| To do |
Would you work out how many of the lines below hold "Sender" and reply with nothing but the number?

| Data under study |
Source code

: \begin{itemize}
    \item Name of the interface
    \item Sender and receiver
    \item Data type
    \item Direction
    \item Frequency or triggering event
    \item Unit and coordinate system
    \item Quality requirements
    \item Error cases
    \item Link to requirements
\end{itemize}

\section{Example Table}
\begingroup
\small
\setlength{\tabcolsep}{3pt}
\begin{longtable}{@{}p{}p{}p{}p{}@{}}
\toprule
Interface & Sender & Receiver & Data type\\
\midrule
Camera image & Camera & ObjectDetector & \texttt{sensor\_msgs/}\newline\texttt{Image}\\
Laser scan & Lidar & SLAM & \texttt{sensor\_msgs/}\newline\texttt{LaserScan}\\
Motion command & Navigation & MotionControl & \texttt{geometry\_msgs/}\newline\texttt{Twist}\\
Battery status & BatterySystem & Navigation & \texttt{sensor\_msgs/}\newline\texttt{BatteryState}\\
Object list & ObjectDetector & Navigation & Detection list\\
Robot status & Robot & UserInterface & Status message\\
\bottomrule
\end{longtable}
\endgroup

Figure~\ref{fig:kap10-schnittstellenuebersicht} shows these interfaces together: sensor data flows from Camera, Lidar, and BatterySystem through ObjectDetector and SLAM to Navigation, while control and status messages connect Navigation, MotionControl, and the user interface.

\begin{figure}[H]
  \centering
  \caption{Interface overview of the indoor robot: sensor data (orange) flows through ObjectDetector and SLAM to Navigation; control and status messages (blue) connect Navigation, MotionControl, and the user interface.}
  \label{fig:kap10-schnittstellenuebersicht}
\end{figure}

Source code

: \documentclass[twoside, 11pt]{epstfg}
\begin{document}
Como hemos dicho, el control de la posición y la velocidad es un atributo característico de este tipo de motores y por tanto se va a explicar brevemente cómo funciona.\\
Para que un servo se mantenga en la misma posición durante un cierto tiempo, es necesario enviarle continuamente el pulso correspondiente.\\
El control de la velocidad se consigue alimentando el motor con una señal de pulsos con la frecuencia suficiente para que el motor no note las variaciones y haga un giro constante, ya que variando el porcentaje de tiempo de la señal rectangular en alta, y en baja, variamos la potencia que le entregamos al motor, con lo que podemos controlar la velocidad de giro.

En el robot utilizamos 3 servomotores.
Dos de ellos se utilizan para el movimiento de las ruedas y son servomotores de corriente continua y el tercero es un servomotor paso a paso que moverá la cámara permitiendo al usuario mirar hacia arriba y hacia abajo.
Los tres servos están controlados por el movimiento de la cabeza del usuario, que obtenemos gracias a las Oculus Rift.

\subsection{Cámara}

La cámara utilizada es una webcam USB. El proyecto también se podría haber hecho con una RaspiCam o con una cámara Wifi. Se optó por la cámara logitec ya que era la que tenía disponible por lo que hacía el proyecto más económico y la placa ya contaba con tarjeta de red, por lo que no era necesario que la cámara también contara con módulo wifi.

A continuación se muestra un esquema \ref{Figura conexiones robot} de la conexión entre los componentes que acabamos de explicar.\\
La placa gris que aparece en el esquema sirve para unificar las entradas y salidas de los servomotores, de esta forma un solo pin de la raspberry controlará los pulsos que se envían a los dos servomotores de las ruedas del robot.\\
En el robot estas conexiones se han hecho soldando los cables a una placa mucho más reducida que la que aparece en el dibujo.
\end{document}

| Answer below |
2